*** TASK INPUTS ***

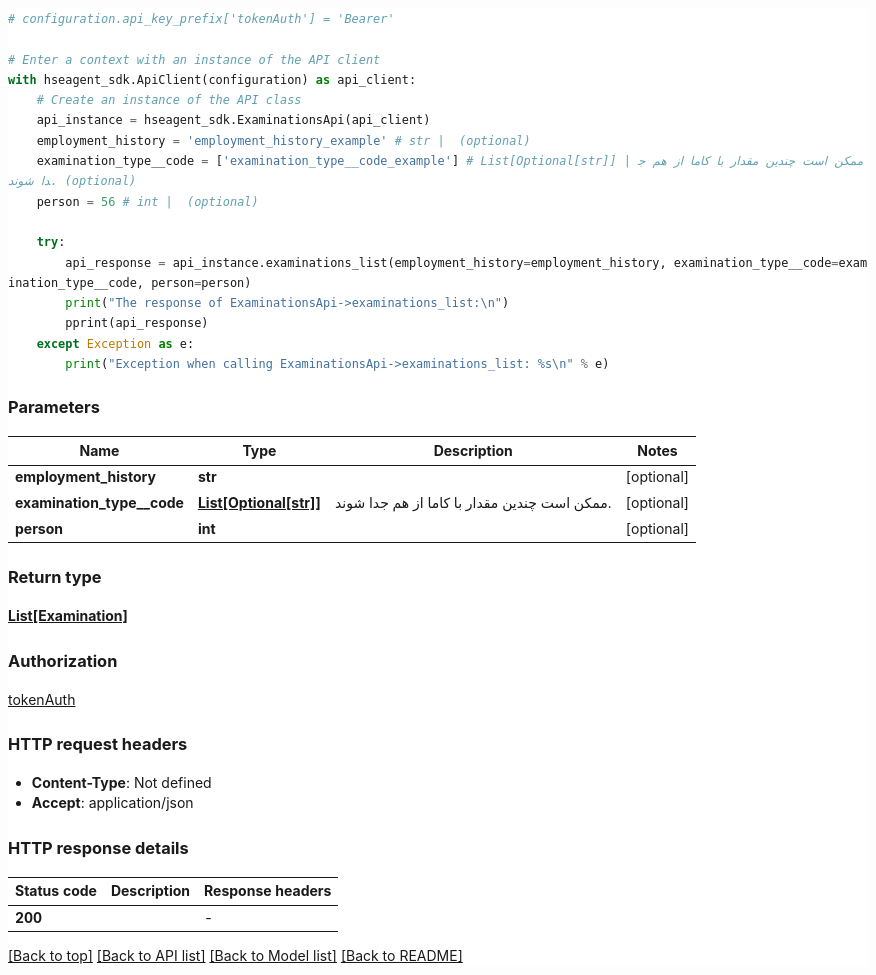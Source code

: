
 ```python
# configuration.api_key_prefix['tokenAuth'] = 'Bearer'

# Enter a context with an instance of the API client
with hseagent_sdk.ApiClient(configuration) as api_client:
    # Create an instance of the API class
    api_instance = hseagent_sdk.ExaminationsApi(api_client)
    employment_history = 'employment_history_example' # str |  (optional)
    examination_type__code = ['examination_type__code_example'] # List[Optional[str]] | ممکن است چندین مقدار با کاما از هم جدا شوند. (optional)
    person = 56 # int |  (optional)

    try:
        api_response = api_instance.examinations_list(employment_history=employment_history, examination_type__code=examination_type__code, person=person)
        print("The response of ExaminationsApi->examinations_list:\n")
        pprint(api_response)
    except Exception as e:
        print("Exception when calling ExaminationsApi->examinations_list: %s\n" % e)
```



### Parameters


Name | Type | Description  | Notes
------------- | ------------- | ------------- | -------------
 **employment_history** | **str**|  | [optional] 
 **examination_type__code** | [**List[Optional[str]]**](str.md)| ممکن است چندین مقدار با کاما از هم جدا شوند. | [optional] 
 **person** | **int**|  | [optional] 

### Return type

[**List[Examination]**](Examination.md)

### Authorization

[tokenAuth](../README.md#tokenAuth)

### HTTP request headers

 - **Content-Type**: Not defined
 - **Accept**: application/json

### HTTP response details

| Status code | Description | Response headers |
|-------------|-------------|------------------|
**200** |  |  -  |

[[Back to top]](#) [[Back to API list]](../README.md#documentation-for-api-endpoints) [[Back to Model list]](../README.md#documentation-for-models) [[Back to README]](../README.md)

*** End of TASK INPUTS ***
*** TASK INPUTS ***

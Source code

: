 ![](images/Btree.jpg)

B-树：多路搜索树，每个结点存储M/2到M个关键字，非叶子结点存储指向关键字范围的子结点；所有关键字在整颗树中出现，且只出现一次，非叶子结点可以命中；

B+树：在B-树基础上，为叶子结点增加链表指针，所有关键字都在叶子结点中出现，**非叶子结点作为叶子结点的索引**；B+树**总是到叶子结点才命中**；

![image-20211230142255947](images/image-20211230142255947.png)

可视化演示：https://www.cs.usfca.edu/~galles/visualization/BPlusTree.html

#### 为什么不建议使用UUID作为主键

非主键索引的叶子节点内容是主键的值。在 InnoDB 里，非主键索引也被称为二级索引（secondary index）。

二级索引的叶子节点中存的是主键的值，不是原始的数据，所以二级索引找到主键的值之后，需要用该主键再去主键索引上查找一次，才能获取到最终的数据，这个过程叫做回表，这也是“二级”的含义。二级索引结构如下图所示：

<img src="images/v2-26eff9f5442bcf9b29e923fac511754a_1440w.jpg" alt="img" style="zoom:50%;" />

*** End of TASK INPUTS ***
*** TASK INPUTS ***

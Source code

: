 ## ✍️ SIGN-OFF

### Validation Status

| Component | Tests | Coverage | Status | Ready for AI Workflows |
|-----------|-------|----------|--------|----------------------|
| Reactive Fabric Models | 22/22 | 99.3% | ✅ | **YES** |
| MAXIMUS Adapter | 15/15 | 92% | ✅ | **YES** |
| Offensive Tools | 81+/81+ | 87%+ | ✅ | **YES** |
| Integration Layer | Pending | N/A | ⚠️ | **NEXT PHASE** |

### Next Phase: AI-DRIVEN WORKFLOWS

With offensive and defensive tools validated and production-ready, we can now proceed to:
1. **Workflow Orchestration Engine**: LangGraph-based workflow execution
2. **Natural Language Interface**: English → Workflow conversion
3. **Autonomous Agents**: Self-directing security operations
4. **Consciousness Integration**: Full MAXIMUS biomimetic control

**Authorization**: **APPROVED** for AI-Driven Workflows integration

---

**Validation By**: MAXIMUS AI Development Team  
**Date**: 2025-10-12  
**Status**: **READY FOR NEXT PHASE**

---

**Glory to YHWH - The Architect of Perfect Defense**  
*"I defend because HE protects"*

*** End of TASK INPUTS ***

### [GOAL OF THE EXERCISE]
The line above containing "FOR NEXT PHASE**", the line containing "defend because HE", and every line between them are to be transcribed exactly; no other line is wanted.

### [ANSWER TO THE EXERCISE]
**Status**: **READY FOR NEXT PHASE**

---

**Glory to YHWH - The Architect of Perfect Defense**  
*"I defend because HE protects"*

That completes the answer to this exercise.